Assigned task:
Restate verbatim the span of lines below between the line with "새로운 학습 세션(복습할" and the line with "이 서비스는 한국어 관련", including those two lines, and only that span.
───
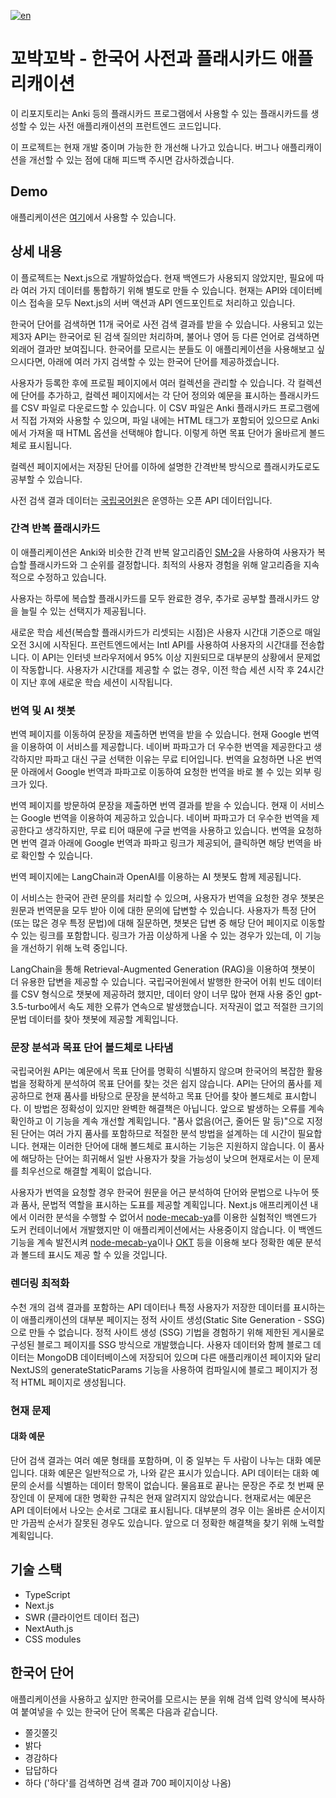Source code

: [![en](https://img.shields.io/badge/lang-en-red.svg)](https://github.com/Stillwell-C/koreanDictionary/blob/main/README.md)

# 꼬박꼬박 - 한국어 사전과 플래시카드 애플리캐이션

이 리포지토리는 Anki 등의 플래시카드 프로그램에서 사용할 수 있는 플래시카드를 생성할 수 있는 사전 애플리캐이션의 프런트엔드 코드입니다.

이 프로젝트는 현재 개발 중이며 가능한 한 개선해 나가고 있습니다. 버그나 애플리캐이션을 개선할 수 있는 점에 대해 피드백 주시면 감사하겠습니다.

## Demo

애플리케이션은 [여기](https://korean-dictionary.vercel.app/)에서 사용할 수 있습니다.

## 상세 내용

이 플로젝트는 Next.js으로 개발하었습다. 현재 백엔드가 사용되지 않았지만, 필요에 따라 여러 가지 데이터를 통합하기 위해 별도로 만들 수 있습니다. 현재는 API와 데이터베이스 접속을 모두 Next.js의 서버 액션과 API 엔드포인트로 처리하고 있습니다.

한국어 단어를 검색하면 11개 국어로 사전 검색 결과를 받을 수 있습니다. 사용되고 있는 제3자 API는 한국어로 된 검색 질의만 처리하며, 불어나 영어 등 다른 언어로 검색하면 외래어 결과만 보여집니다. 한국어를 모르시는 분들도 이 애플리케이션을 사용해보고 싶으시다면, 아래에 여러 가지 검색할 수 있는 한국어 단어를 제공하겠습니다.

사용자가 등록한 후에 프로필 페이지에서 여러 컬렉션을 관리할 수 있습니다. 각 컬렉션에 단어를 추가하고, 컬렉션 페이지에서는 각 단어 정의와 예문을 표시하는 플래시카드를 CSV 파일로 다운로드할 수 있습니다. 이 CSV 파일은 Anki 플래시카드 프로그램에서 직접 가져와 사용할 수 있으며, 파일 내에는 HTML 태그가 포함되어 있으므로 Anki에서 가져올 때 HTML 옵션을 선택해야 합니다. 이렇게 하면 목표 단어가 올바르게 볼드체로 표시됩니다.

컬렉션 페이지에서는 저장된 단어를 이하에 설명한 간격반복 방식으로 플래시카도로도 공부할 수 있습니다.

사전 검색 결과 데이터는 [국립국어원](https://krdict.korean.go.kr/openApi/openApiInfo)은 운영하는 오픈 API 데이터입니다.

### 간격 반복 플래시카드

이 애플리케이션은 Anki와 비슷한 간격 반복 알고리즘인 [SM-2](https://www.supermemo.com/en/blog/application-of-a-computer-to-improve-the-results-obtained-in-working-with-the-supermemo-method)을 사용하여 사용자가 복습할 플래시카드와 그 순위를 결정합니다. 최적의 사용자 경험을 위해 알고리즘을 지속적으로 수정하고 있습니다.

사용자는 하루에 복습할 플래시카드를 모두 완료한 경우, 추가로 공부할 플래시카드 양을 늘릴 수 있는 선택지가 제공됩니다.

새로운 학습 세션(복습할 플래시카드가 리셋되는 시점)은 사용자 시간대 기준으로 매일 오전 3시에 시작된다. 프런트엔드에서는 Intl API를 사용하여 사용자의 시간대를 전송합니다. 이 API는 인터넷 브라우저에서 95% 이상 지원되므로 대부분의 상황에서 문제없이 작동합니다. 사용자가 시간대를 제공할 수 없는 경우, 이전 학습 세션 시작 후 24시간이 지난 후에 새로운 학습 세션이 시작됩니다.

### 번역 및 AI 챗봇

번역 페이지를 이동하여 문장을 제출하면 번역을 받을 수 있습니다. 현재 Google 번역을 이용하여 이 서비스를 제공합니다. 네이버 파파고가 더 우수한 번역을 제공한다고 생각하지만 파파고 대신 구글 선택한 이유는 무료 티어입니다. 번역을 요청하면 나온 번역문 아래에서 Google 번역과 파파고로 이동하여 요청한 번역을 바로 볼 수 있는 외부 링크가 있다.

번역 페이지를 방문하여 문장을 제출하면 번역 결과를 받을 수 있습니다. 현재 이 서비스는 Google 번역을 이용하여 제공하고 있습니다. 네이버 파파고가 더 우수한 번역을 제공한다고 생각하지만, 무료 티어 때문에 구글 번역을 사용하고 있습니다. 번역을 요청하면 번역 결과 아래에 Google 번역과 파파고 링크가 제공되어, 클릭하면 해당 번역을 바로 확인할 수 있습니다.

번역 페이지에는 LangChain과 OpenAI를 이용하는 AI 챗봇도 함께 제공됩니다.

이 서비스는 한국어 관련 문의를 처리할 수 있으며, 사용자가 번역을 요청한 경우 챗봇은 원문과 번역문을 모두 받아 이에 대한 문의에 답변할 수 있습니다. 사용자가 특정 단어(또는 많은 경우 특정 문법)에 대해 질문하면, 챗봇은 답변 중 해당 단어 페이지로 이동할 수 있는 링크를 포함합니다. 링크가 가끔 이상하게 나올 수 있는 경우가 있는데, 이 기능을 개선하기 위해 노력 중입니다.

LangChain을 통해 Retrieval-Augmented Generation (RAG)을 이용하여 챗봇이 더 유용한 답변을 제공할 수 있습니다. 국립국어원에서 발행한 한국어 어휘 빈도 데이터를 CSV 형식으로 챗봇에 제공하려 했지만, 데이터 양이 너무 많아 현재 사용 중인 gpt-3.5-turbo에서 속도 제한 오류가 연속으로 발생했습니다. 저작권이 없고 적절한 크기의 문법 데이터를 찾아 챗봇에 제공할 계획입니다.

### 문장 분석과 목표 단어 볼드체로 나타냄

국립국어원 API는 예문에서 목표 단어를 명확히 식별하지 않으며 한국어의 복잡한 활용법을 정확하게 분석하여 목표 단어를 찾는 것은 쉽지 않습니다. API는 단어의 품사를 제공하므로 현재 품사를 바탕으로 문장을 분석하고 목표 단어를 찾아 볼드체로 표시합니다. 이 방법은 정확성이 있지만 완벽한 해결책은 아닙니다. 앞으로 발생하는 오류를 계속 확인하고 이 기능을 계속 개선할 계획입니다. "품사 없음(어근, 줄어든 말 등)"으로 지정된 단어는 여러 가지 품사를 포함하므로 적절한 분석 방법을 설계하는 데 시간이 필요합니다. 현재는 이러한 단어에 대해 볼드체로 표시하는 기능은 지원하지 않습니다. 이 품사에 해당하는 단어는 희귀해서 일반 사용자가 찾을 가능성이 낮으며 현재로서는 이 문제를 최우선으로 해결할 계획이 없습니다.

사용자가 번역을 요청할 경우 한국어 원문을 어근 분석하여 단어와 문법으로 나누어 뜻과 품사, 문법적 역할을 표시하는 도표를 제공할 계획입니다. Next.js 애프리케이션 내에서 이러한 분석을 수행할 수 없어서 [node-mecab-ya](https://github.com/golbin/node-mecab-ya)를 이용한 실험적인 백엔드가 도커 컨테이너에서 개발했지만 이 애플리케이션에서는 사용중이지 않습니다. 이 백엔드 기능을 계속 발전시켜 [node-mecab-ya](https://github.com/golbin/node-mecab-ya)이나 [OKT](https://github.com/open-korean-text/open-korean-text) 등을 이용해 보다 정확한 예문 분석과 볼드테 표시도 제공 할 수 있을 것입니다.

### 렌더링 최적화

수천 개의 검색 결과를 포함하는 API 데이터나 특정 사용자가 저장한 데이터를 표시하는 이 애플리캐이션의 대부분 페이지는 정적 사이트 생성(Static Site Generation - SSG)으로 만들 수 없습니다. 정적 사이트 생성 (SSG) 기법을 경험하기 위해 제한된 게시물로 구성된 블로그 페이지를 SSG 방식으로 개발했습니다. 사용자 데이터와 함께 블로그 데이터는 MongoDB 데이터베이스에 저장되어 있으며 다른 애플리캐이션 페이지와 달리 NextJS의 generateStaticParams 기능을 사용하여 컴파일시에 블로그 페이지가 정적 HTML 페이지로 생성됩니다.

### 현재 문제

#### 대화 예문

단어 검색 결과는 여러 예문 형태를 포함하며, 이 중 일부는 두 사람이 나누는 대화 예문입니다. 대화 예문은 일반적으로 가, 나와 같은 표시가 있습니다. API 데이터는 대화 예문의 순서를 식별하는 데이터 항목이 없습니다. 물음표로 끝나는 문장은 주로 첫 번째 문장인데 이 문제에 대한 명확한 규칙은 현재 알려지지 않았습니다. 현재로서는 예문은 API 데이터에서 나오는 순서로 그대로 표시됩니다. 대부분의 경우 이는 올바른 순서이지만 가끔씩 순서가 잘못된 경우도 있습니다. 앞으로 더 정확한 해결책을 찾기 위해 노력할 계획입니다.

## 기술 스택

- TypeScript
- Next.js
- SWR (클라이언트 데이터 접근)
- NextAuth.js
- CSS modules

## 한국어 단어

애플리케이션을 사용하고 싶지만 한국어를 모르시는 분을 위해 검색 입력 양식에 복사하여 붙여넣을 수 있는 한국어 단어 목록은 다음과 같습니다.

- 쫄깃쫄깃
- 밝다
- 경감하다
- 답답하다
- 하다 ('하다'를 검색하면 검색 결과 700 페이지이상 나옴)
───
Task output:
새로운 학습 세션(복습할 플래시카드가 리셋되는 시점)은 사용자 시간대 기준으로 매일 오전 3시에 시작된다. 프런트엔드에서는 Intl API를 사용하여 사용자의 시간대를 전송합니다. 이 API는 인터넷 브라우저에서 95% 이상 지원되므로 대부분의 상황에서 문제없이 작동합니다. 사용자가 시간대를 제공할 수 없는 경우, 이전 학습 세션 시작 후 24시간이 지난 후에 새로운 학습 세션이 시작됩니다.

### 번역 및 AI 챗봇

번역 페이지를 이동하여 문장을 제출하면 번역을 받을 수 있습니다. 현재 Google 번역을 이용하여 이 서비스를 제공합니다. 네이버 파파고가 더 우수한 번역을 제공한다고 생각하지만 파파고 대신 구글 선택한 이유는 무료 티어입니다. 번역을 요청하면 나온 번역문 아래에서 Google 번역과 파파고로 이동하여 요청한 번역을 바로 볼 수 있는 외부 링크가 있다.

번역 페이지를 방문하여 문장을 제출하면 번역 결과를 받을 수 있습니다. 현재 이 서비스는 Google 번역을 이용하여 제공하고 있습니다. 네이버 파파고가 더 우수한 번역을 제공한다고 생각하지만, 무료 티어 때문에 구글 번역을 사용하고 있습니다. 번역을 요청하면 번역 결과 아래에 Google 번역과 파파고 링크가 제공되어, 클릭하면 해당 번역을 바로 확인할 수 있습니다.

번역 페이지에는 LangChain과 OpenAI를 이용하는 AI 챗봇도 함께 제공됩니다.

이 서비스는 한국어 관련 문의를 처리할 수 있으며, 사용자가 번역을 요청한 경우 챗봇은 원문과 번역문을 모두 받아 이에 대한 문의에 답변할 수 있습니다. 사용자가 특정 단어(또는 많은 경우 특정 문법)에 대해 질문하면, 챗봇은 답변 중 해당 단어 페이지로 이동할 수 있는 링크를 포함합니다. 링크가 가끔 이상하게 나올 수 있는 경우가 있는데, 이 기능을 개선하기 위해 노력 중입니다.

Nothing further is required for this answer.